There are many way to practices the smart growth:
· Strategic planning. Establish a comprehensive community vision which guides individual land use and transportation decisions.
· Create more self-contained communities. Reduce average trip distances, and encourage walking, cycling and transit travel, by locating a variety of compatible land uses within proximity of each other. For example, develop schools, shops and recreation facilities in or adjacent to residential areas. Mix land uses at the finest grain feasible.
· Maximize Accessibility and Transportation Options. Try to locate associated land uses close together (such as locating schools and commonly-used retail businesses within or next to residential neighborhoods), and support transportation diversity, including walking, cycling, ridesharing, public transit, Delivery ServicesTelework. and
· Create Walkable neighborhoods. Walkability is important for Smart Growth, because it increases community Livability and travel options (most transit trips include walking links).
· Foster distinctive, attractive communities with a strong sense of place. Encourage physical environments that create a sense of civic pride and community cohesion, including attractive public spaces, high-quality architectural and natural elements that reflect unique features of the community, preservation of special cultural and environmental resources, and high standards of maintenance and repair.
· Encourage quality, compact development. Allow and encourage higher density development, particularly around transit and Commercial Centers. Reduce minimum lot sizes, building setbacks, minimum parking requirements, and minimum street size. Allow transfer of develop capacity of outlying areas to more centralized areas. Demand high quality designs that addresses problems associated with higher density.
· Use Context Sensitive Design. Foster distinctive communities with a strong sense of place.
· Encourage cluster development. Keep clusters small and well defined, such as “urban villages” with distinct names and characters. Coordinate development to facilitate accessibility. For example, encourage employment centers near commercial centers, so employees can walk to perform errands during their breaks.

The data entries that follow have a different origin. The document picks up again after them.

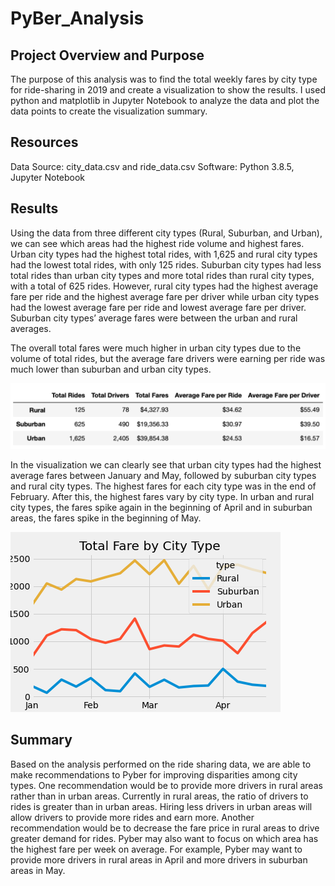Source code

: # PyBer_Analysis

## Project Overview and Purpose
The purpose of this analysis was to find the total weekly fares by city type for ride-sharing in 2019 and create a visualization to show the results. I used python and matplotlib in Jupyter Notebook to analyze the data and plot the data points to create the visualization summary.

## Resources
Data Source: city_data.csv and ride_data.csv
Software: Python 3.8.5, Jupyter Notebook

## Results
Using the data from three different city types (Rural, Suburban, and Urban), we can see which areas had the highest ride volume and highest fares. Urban city types had the highest total rides, with 1,625 and rural city types had the lowest total rides, with only 125 rides. Suburban city types had less total rides than urban city types and more total rides than rural city types, with a total of 625 rides. However, rural city types had the highest average fare per ride and the highest average fare per driver while urban city types had the lowest average fare per ride and lowest average fare per driver.  Suburban city types’ average fares were between the urban and rural averages.

The overall total fares were much higher in urban city types due to the volume of total rides, but the average fare drivers were earning per ride was much lower than suburban and urban city types.

![summary_dataframe](Analysis/summary_dataframe.png)

In the visualization we can clearly see that urban city types had the highest average fares between January and May, followed by suburban city types and rural city types. The highest fares for each city type was in the end of February. After this, the highest fares vary by city type. In urban and rural city types, the fares spike again in the beginning of April and in suburban areas, the fares spike in the beginning of May.

![line_chart_challenge](Analysis/line_chart_challenge.png)

## Summary
Based on the analysis performed on the ride sharing data, we are able to make recommendations to Pyber for improving disparities among city types. One recommendation would be to provide more drivers in rural areas rather than in urban areas. Currently in rural areas, the ratio of drivers to rides is greater than in urban areas. Hiring less drivers in urban areas will allow drivers to provide more rides and earn more. Another recommendation would be to decrease the fare price in rural areas to drive greater demand for rides. Pyber may also want to focus on which area has the highest fare per week on average. For example, Pyber may want to provide more drivers in rural areas in April and more drivers in suburban areas in May. 

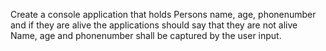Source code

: Create a console application that holds
Persons name, age, phonenumber and if they are alive the applications should say that they are not alive
Name, age and phonenumber shall be captured by the user input.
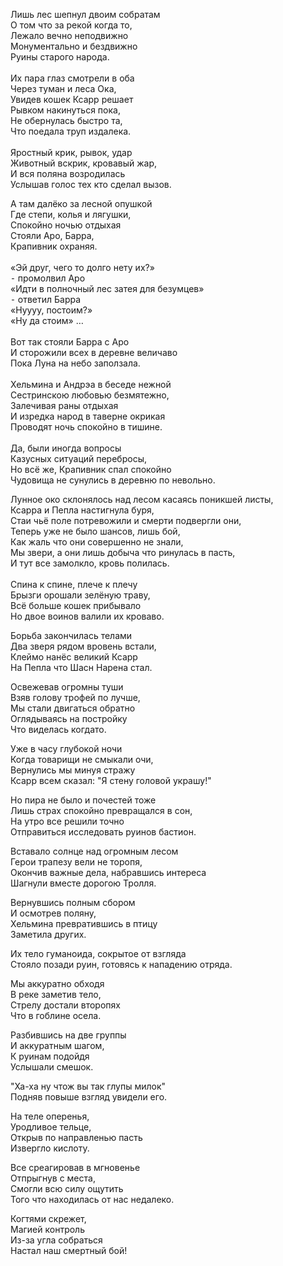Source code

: Лишь лес шепнул двоим собратам  
О том что за рекой когда то,  
Лежало вечно неподвижно  
Монументально и бездвижно  
Руины старого народа.  
    
Их пара глаз смотрели в оба  
Через туман и леса Ока,  
Увидев кошек Ксарр решает  
Рывком накинуться пока,  
Не обернулась быстро та,  
Что поедала труп издалека.  
    
Яростный крик, рывок, удар  
Животный вскрик, кровавый жар,  
И вся поляна возродилась  
Услышав голос тех кто сделал вызов.  
  
  
А там далёко за лесной опушкой  
Где степи, колья и лягушки,  
Спокойно ночью отдыхая  
Стояли Аро, Барра,  
Крапивник охраняя.  
    
«Эй друг, чего то долго нету их?»  
⁃ промолвил Аро  
«Идти в полночный лес затея для безумцев»  
⁃ ответил Барра  
«Нуууу, постоим?»  
«Ну да стоим» …  
    
Вот так стояли Барра с Аро  
И сторожили всех в деревне величаво  
Пока Луна на небо заползала.  
    
Хельмина и Андрэа в беседе нежной  
Сестринскою любовью безмятежно,  
Залечивая раны отдыхая  
И изредка народ в таверне окрикая  
Проводят ночь спокойно в тишине.  
    
Да, были иногда вопросы  
Казусных ситуаций перебросы,  
Но всё же, Крапивник спал спокойно  
Чудовища не сунулись в деревню по невольно.  
  
  
Лунное око склонялось над лесом касаясь поникшей листы,  
Ксарра и Пепла настигнула буря,  
Стаи чьё поле потревожили и смерти подвергли они,  
Теперь уже не было шансов, лишь бой,  
Как жаль что они совершенно не знали,  
Мы звери, а они лишь добыча что ринулась в пасть,  
И тут все замолкло, кровь полилась.  
    
Спина к спине, плече к плечу  
Брызги орошали зелёную траву,  
Всё больше кошек прибывало  
Но двое воинов валили их кроваво.  
  
Борьба закончилась телами  
Два зверя рядом вровень встали,  
Клеймо нанёс великий Ксарр  
На Пепла что Шасн Нарена стал.  
  
Освежевав огромны туши  
Взяв голову трофей по лучше,  
Мы стали двигаться обратно  
Оглядываясь на постройку  
Что виделась когдато.  
  
Уже в часу глубокой ночи  
Когда товарищи не смыкали очи,  
Вернулись мы минуя стражу  
Ксарр всем сказал: "Я стену головой украшу!"  
  
Но пира не было и почестей тоже  
Лишь страх спокойно превращался в сон,  
На утро все решили точно  
Отправиться исследовать руинов бастион.  
  
Вставало солнце над огромным лесом  
Герои трапезу вели не торопя,  
Окончив важные дела, набравшись интереса  
Шагнули вместе дорогою Тролля.  
  
Вернувшись полным сбором  
И осмотрев поляну,  
Хельмина превратившись в птицу  
Заметила других.  
  
Их тело гуманоида, сокрытое от взгляда  
Стояло позади руин, готовясь к нападению отряда.  
  
Мы аккуратно обходя  
В реке заметив тело,  
Стрелу достали второпях  
Что в гоблине осела.  
  
Разбившись на две группы  
И аккуратным шагом,  
К руинам подойдя  
Услышали смешок.  
  
"Ха-ха ну чтож вы так глупы милок"  
Подняв повыше взгляд увидели его.  
  
На теле оперенья,  
Уродливое тельце,  
Открыв по направленью пасть  
Извергло кислоту.  
  
Все среагировав в мгновенье  
Отпрыгнув с места,  
Смогли всю силу ощутить  
Того что находилась от нас недалеко.  
  
Когтями скрежет,  
Магией контроль  
Из-за угла собраться  
Настал наш смертный бой!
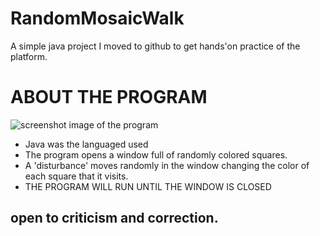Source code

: # RandomMosaicWalk
A simple java project I moved to github to get hands'on practice of the platform.

# ABOUT THE PROGRAM
  ![ screenshot image of the program](http://trendymosaic.com/Trendy-Mosaic-ScreenShots/TrendyMosaic-SC-Blend-3.jpg)
  - Java was the languaged used
  - The program opens a window full of randomly colored squares.
  - A 'disturbance' moves randomly in the window changing the color of each square that it visits.
  - THE PROGRAM WILL RUN UNTIL THE WINDOW IS CLOSED
 
 ## open to criticism and correction.
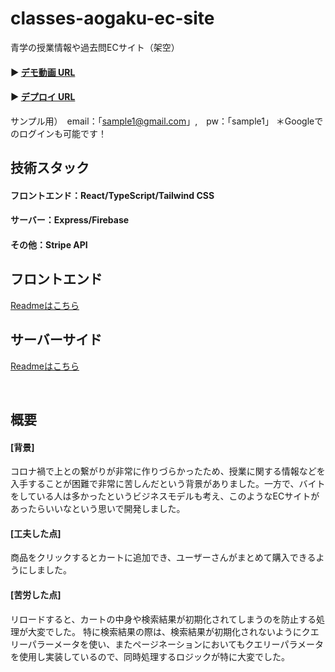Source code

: # classes-aogaku-ec-site
青学の授業情報や過去問ECサイト（架空）

#### ▶ <a href="https://www.youtube.com/watch?v=3d-I2WtdP38" target="_blank" rel="noopener noreferrer">デモ動画 URL</a>
#### ▶ <a href="https://classes-aogaku-ec-site.vercel.app/" target="_blank" rel="noopener noreferrer">デプロイ URL</a>
サンプル用）　email：「sample1@gmail.com」,　pw：「sample1」
＊Googleでのログインも可能です！

## 技術スタック
#### フロントエンド：React/TypeScript/Tailwind CSS
#### サーバー：Express/Firebase
#### その他：Stripe API　


## フロントエンド
<a href="https://github.com/Wata-Naoki/classes-aogaku-ec-site/tree/main/frontend#readme" target="_blank" rel="noopener noreferrer">Readmeはこちら</a>

## サーバーサイド
<a href="https://github.com/Wata-Naoki/classes-aogaku-ec-site/tree/main/server#readme" target="_blank" rel="noopener noreferrer">Readmeはこちら</a>


</br>

## 概要
#### [背景]
コロナ禍で上との繋がりが非常に作りづらかったため、授業に関する情報などを入手することが困難で非常に苦しんだという背景がありました。一方で、バイトをしている人は多かったというビジネスモデルも考え、このようなECサイトがあったらいいなという思いで開発しました。
#### [工夫した点]
商品をクリックするとカートに追加でき、ユーザーさんがまとめて購入できるようにしました。
#### [苦労した点]
リロードすると、カートの中身や検索結果が初期化されてしまうのを防止する処理が大変でした。
特に検索結果の際は、検索結果が初期化されないようにクエリーパラーメータを使い、またページネーションにおいてもクエリーパラメータを使用し実装しているので、同時処理するロジックが特に大変でした。
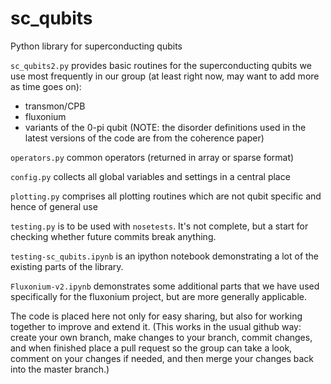 # sc_qubits
Python library for superconducting qubits

`sc_qubits2.py` provides basic routines for the superconducting qubits we use most frequently in our group (at least right now, may want to add more as time goes on):
- transmon/CPB
- fluxonium
- variants of the 0-pi qubit (NOTE: the disorder definitions used in the latest versions of the code are from the coherence paper)

`operators.py` common operators (returned in array or sparse format)

`config.py` collects all global variables and settings in a central place

`plotting.py` comprises all plotting routines which are not qubit specific and hence of general use

`testing.py` is to be used with `nosetests`. It's not complete, but a start for checking whether future commits break anything.

`testing-sc_qubits.ipynb` is an ipython notebook demonstrating a lot of the existing parts of the library.

`Fluxonium-v2.ipynb` demonstrates some additional parts that we have used specifically for the fluxonium project, but are more generally applicable.


The code is placed here not only for easy sharing, but also for working together to improve and extend it. (This works in the usual github way: create your own branch, make changes to your branch, commit changes, and when finished place a pull request so the group can take a look, comment on your changes if needed, and then merge your changes back into the master branch.)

· Encourage infill development. Reduce average trip distances, and encourage walking, cycling and transit travel, by locating new development in already developed areas, so that activities are close together. Review public costs to insure that public expenditures do not favor new, greenfield development over existing residents or infill development. Encourage redevelopment of older facilities and brownfields.
· Reform tax and utility rates. Structure property taxes, development fees and utility rates to reflect the lower public service costs of clustered, infill development, and focus economic development incentives to encourage businesses to locate in more accessible locations (Smart Growth Policy Reforms).
· Concentrate activities. Encourage pedestrian and transit travel by creating “nodes” of high-density, mixed development that are linked by convenient transit service. Concentrate commercial activities in these areas. Retain strong downtowns and central business districts. Use access management to discourage arterial strip commercial development.
· Encourage Transit Oriented Development. Increase development density within walking distance (0.25 to 0.50 miles) of high capacity transit stations and corridors, and provide high quality pedestrian and cycling facilities in those areas.
· Manage parking for efficiency. Encourage Shared Parking, and other Parking Management strategies. Reserve the most convenient parking for rideshare vehicles.
· Avoid overly-restrictive zoning. Reduce excessive and inflexible parking and road capacity requirements. Limit undesirable impacts (noise, smells and traffic) rather than broad categories of activities. For example, allow shops and services to locate in neighborhoods provided that they are sized and managed to avoid annoying residents.
· Good roadway Connectivity. Create a network of well-connected streets and paths, with short blocks and minimal cul-de-sacs. Keep streets as narrow as possible, particularly in residential areas and commercial centers. Use traffic management and traffic calming to control vehicle impacts rather than dead ends and cul de sacs.
· Site design and building orientation. Encourage buildings to be oriented toward city streets, rather than set back behind large parking lots. Avoid large areas of parking or other unattractive land uses in commercial areas.
· Improve nonmotorized travel conditions. Encourage walking and cycling by improving sidewalks, paths, crosswalks, protection from fast vehicular traffic, and providing street amenities (trees, awnings, benches, pedestrian-oriented lighting, etc.). Improve connections for nonmotorized travel, such as trails that link dead-end streets.
· Implement TDM. Use transportation demand management to reduce total vehicle traffic and encourage the use of efficient modes. This includes parking and road pricing, commute trip reduction programs, policies that favor high-occupancy vehicles, and other strategies.
· Improve street design to create complete streets. Use road space reallocation, access management, road diets, and traffic calming to insure that walking, cycling and public transit are convenient and comfortable, and to accommodate other street activities such as strolling, playing, shopping, sightseeing, eating and special events.
· Preserve greenspace. Preserve open space, particularly areas with high ecological and recreational value. Channel development into areas that are already disturbed.
· Encourage a mix of housing types and prices. Develop affordable housing near employment, commercial and transport centers. Develop second suites, apartments over shops, lofts, location-efficient mortgages and other innovations that help create more affordable housing.